To quantify the quality of the GrowCut algorithm, we performed intra- and inter-physician segmentations40,41. The results also provided an upper segmentation threshold and therefore a quality measure for our algorithm. For the intra-physician segmentation, a neurosurgeon segmented twelve glioblastoma multiforme. After two weeks, the same neurosurgeon segmented these twelve cases again. The detailed results are presented in Table 2 and provide a mean value μ and a standard deviation σ of 90.29 ± 4.48% with a minimal Dice Similarity Coefficient of 84.01% and a maximal Dice Similarity Coefficient of 96.30% (see the first column). Finally, Table 2 also shows inter-physician segmentation results for the twelve glioblastoma multiforme (see the second and third columns). Therefore, the segmentation of the neurosurgeons Y and Z have been compared with the segmentations of neurosurgeon X. It is evident that there is an upper threshold with a Dice Similarity Coefficient of around ninety percent for the manual intra- and inter-physician segmentations (average DSC when compared with an automatic segmentation: 79.96 ± 8.06% (neurosurgeon X), 77.79 ± 8.49% (neurosurgeon Y) and 76.83 ± 13.67% (neurosurgeon Z)). The DSC of 90% can be thought of as a metric for estimating how well an automatic segmentation result is performing relative to the range of performance of experts and perhaps also can serve as an indicator for how much manual post-editing will be required after the automatic segmentation is performed.

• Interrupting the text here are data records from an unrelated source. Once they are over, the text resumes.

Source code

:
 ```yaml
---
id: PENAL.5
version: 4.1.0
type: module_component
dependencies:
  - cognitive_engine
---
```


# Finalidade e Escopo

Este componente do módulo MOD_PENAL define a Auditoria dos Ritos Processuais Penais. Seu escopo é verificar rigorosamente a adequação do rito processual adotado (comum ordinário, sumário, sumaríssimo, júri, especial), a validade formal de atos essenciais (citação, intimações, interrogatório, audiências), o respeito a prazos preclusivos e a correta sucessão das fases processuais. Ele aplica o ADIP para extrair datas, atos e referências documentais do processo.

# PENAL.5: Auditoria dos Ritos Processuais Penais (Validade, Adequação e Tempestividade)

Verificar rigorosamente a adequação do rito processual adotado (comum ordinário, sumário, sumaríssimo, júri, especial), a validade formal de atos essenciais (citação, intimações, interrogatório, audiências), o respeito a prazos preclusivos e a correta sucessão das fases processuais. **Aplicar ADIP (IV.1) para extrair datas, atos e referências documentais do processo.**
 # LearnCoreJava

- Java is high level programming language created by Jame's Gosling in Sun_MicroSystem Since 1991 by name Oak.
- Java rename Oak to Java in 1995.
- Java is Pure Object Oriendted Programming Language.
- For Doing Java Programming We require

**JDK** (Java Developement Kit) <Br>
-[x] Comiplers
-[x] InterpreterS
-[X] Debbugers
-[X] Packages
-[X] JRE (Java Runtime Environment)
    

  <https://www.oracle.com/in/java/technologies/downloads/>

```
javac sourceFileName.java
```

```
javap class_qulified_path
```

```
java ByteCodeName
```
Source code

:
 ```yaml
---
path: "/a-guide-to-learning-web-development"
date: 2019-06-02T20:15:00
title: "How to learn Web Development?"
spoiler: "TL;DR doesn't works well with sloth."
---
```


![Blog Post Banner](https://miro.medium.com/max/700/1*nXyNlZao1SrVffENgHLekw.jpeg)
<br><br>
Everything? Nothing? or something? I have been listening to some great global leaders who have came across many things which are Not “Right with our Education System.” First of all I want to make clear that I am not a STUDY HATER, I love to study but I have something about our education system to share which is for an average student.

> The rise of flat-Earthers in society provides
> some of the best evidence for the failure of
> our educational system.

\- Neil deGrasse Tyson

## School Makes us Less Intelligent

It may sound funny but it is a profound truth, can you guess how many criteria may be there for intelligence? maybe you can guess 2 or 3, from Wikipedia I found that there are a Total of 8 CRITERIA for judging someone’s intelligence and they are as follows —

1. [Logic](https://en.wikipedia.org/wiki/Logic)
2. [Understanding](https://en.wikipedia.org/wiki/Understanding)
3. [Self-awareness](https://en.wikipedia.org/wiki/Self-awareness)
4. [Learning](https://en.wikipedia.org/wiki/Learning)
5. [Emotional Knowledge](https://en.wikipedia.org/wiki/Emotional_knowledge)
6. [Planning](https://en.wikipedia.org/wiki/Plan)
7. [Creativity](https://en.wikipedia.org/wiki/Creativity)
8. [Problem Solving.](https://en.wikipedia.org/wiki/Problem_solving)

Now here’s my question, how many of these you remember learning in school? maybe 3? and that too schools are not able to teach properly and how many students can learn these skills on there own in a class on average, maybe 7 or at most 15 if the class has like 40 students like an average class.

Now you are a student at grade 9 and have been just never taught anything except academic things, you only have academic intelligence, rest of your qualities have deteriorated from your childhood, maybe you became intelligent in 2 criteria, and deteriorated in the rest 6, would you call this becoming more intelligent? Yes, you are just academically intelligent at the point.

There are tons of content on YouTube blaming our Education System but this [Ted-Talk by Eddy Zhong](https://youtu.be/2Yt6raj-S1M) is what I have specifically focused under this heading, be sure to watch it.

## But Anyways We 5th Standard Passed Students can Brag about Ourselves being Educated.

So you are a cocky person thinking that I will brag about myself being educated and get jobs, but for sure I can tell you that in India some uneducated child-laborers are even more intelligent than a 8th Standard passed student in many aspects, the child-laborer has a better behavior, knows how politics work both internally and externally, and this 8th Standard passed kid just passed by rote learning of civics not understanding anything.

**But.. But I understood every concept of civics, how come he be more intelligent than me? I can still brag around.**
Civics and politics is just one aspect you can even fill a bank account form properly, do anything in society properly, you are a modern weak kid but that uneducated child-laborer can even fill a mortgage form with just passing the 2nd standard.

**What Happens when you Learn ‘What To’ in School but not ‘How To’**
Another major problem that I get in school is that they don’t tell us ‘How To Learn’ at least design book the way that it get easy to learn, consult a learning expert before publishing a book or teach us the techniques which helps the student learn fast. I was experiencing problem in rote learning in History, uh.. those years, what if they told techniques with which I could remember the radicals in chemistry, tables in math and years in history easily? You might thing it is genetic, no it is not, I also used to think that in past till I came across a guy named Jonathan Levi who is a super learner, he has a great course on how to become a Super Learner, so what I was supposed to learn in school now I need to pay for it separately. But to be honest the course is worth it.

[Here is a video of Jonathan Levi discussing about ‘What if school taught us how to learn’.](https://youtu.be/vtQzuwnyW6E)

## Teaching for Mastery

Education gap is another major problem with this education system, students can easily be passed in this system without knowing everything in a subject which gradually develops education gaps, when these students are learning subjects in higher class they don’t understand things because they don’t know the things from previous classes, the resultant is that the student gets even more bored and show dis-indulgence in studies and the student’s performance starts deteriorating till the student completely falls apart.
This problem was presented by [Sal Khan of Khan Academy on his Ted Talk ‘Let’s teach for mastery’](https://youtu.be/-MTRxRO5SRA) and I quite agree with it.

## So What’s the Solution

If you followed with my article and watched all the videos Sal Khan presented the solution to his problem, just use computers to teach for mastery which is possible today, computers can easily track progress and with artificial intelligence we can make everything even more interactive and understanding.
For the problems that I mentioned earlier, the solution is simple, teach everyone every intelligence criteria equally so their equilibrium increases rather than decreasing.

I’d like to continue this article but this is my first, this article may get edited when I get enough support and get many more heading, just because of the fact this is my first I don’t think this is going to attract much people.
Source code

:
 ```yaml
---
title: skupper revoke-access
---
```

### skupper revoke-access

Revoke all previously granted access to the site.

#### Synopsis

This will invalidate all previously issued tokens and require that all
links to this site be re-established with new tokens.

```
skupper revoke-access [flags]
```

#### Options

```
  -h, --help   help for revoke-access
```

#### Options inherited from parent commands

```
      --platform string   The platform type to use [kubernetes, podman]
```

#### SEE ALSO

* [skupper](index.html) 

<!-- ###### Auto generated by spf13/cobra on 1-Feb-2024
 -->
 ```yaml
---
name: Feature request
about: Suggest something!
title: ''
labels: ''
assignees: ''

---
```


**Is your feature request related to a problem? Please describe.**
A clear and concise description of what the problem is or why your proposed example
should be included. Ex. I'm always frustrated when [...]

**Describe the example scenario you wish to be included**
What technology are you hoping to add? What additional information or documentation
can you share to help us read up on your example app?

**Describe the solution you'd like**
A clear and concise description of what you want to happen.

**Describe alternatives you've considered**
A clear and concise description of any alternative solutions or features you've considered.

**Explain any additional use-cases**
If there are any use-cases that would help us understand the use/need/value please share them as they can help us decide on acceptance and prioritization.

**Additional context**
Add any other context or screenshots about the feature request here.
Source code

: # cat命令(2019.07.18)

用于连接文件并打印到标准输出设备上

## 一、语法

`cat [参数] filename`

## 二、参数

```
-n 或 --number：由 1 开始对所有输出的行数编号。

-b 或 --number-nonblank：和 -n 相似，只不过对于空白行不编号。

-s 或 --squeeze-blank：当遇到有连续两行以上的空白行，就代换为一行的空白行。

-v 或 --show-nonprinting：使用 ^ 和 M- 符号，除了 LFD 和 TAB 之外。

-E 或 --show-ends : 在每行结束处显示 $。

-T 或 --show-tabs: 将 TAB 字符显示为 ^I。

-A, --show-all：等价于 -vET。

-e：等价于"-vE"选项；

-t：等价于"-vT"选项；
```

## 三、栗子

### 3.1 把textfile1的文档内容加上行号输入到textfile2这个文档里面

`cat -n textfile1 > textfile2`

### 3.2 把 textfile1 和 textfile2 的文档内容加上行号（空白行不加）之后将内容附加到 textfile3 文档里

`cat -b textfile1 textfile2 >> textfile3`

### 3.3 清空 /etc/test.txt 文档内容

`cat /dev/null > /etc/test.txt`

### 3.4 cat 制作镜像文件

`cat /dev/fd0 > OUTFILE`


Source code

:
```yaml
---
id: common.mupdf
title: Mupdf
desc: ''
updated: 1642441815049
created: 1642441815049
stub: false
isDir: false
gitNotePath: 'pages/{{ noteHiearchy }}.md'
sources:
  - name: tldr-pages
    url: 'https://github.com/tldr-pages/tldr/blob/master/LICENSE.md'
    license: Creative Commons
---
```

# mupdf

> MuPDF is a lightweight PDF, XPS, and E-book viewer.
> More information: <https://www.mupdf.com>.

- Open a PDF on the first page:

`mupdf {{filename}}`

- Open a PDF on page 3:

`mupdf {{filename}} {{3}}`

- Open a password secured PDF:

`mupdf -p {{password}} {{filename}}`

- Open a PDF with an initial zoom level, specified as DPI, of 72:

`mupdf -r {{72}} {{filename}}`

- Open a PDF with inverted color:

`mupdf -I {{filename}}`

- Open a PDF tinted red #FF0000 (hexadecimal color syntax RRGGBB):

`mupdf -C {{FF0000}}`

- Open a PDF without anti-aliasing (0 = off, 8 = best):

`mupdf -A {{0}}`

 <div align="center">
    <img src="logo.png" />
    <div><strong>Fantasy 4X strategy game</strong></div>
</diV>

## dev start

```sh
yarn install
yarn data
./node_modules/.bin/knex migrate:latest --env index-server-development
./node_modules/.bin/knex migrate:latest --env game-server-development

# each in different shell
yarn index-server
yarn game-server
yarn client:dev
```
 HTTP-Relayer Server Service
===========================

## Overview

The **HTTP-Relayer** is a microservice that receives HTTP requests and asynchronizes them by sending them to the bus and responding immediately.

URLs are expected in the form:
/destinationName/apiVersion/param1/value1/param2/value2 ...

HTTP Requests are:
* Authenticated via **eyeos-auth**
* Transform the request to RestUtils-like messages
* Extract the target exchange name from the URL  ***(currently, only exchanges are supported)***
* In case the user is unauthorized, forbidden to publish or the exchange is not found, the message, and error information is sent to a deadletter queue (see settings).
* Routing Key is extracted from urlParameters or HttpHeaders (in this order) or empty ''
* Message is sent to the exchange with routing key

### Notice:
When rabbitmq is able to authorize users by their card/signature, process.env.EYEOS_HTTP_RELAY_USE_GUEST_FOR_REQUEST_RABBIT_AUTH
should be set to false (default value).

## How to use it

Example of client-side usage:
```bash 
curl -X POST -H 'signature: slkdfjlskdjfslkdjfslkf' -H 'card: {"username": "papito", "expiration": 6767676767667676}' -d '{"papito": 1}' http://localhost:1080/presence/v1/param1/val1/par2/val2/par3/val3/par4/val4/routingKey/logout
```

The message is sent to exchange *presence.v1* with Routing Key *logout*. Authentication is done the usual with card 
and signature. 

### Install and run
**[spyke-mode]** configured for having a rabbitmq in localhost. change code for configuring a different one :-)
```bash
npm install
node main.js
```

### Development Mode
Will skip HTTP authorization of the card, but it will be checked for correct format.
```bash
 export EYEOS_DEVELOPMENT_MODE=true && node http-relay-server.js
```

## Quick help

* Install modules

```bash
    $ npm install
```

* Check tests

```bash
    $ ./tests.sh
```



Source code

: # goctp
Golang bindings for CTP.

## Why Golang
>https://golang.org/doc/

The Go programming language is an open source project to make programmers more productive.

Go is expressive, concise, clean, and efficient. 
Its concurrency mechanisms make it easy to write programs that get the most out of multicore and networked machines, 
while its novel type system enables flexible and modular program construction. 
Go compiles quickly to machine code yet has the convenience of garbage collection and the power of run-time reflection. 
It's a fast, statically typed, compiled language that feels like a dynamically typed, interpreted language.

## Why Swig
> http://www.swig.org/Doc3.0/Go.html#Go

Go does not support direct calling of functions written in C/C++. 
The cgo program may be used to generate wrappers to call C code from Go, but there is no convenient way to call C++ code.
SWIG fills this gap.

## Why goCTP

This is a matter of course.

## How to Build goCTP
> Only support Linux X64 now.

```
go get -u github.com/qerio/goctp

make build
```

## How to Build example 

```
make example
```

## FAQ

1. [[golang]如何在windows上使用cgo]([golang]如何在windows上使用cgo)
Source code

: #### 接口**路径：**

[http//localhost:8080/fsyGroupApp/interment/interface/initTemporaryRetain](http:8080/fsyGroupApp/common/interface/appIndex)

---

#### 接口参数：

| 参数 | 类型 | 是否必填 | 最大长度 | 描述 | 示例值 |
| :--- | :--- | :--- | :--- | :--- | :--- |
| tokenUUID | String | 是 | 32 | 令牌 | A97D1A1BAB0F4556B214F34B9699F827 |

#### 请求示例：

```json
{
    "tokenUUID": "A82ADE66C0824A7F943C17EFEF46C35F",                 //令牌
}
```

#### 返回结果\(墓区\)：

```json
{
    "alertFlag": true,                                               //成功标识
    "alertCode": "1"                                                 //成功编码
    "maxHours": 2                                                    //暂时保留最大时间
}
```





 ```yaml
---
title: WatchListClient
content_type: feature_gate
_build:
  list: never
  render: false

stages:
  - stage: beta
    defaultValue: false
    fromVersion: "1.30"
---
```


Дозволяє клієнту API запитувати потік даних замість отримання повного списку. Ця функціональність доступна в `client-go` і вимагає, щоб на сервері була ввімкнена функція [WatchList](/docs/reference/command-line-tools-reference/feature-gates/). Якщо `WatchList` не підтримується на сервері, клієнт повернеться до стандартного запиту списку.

In this paper, the evaluation of glioblastoma multiforme segmentation with the free and open source medical image analysis software 3D Slicer has been presented. Slicer provides a semi-automatic, 3D segmentation algorithm, GrowCut, that is a viable alternative to the time-consuming process of volume determination during monitoring of a patient, for which slice-by-slice contouring has been the best demonstrated practice. Editing tools available in 3D Slicer are used for manual editing of the results upon completion of the automatic GrowCut segmentation. The volume of the 3D tumor is then computed and stored as an aide for the surgeon in decision making for comparison with follow-up scans. This segmentation has been evaluated on 10 GBM data sets against manual expert segmentations using the Dice Similarity Coefficient (DSC) and the Hausdorff Distance (HD). Additionally, intra-physician segmentations have been performed to provide a quality measure of the presented evaluation. In summary, the achieved research highlights of the presented work are:

  • Manual slice-by-slice segmentations of glioblastoma multiforme (GBM) have been performed by clinical experts to obtain ground truth of tumor boundaries and estimates of rater variability.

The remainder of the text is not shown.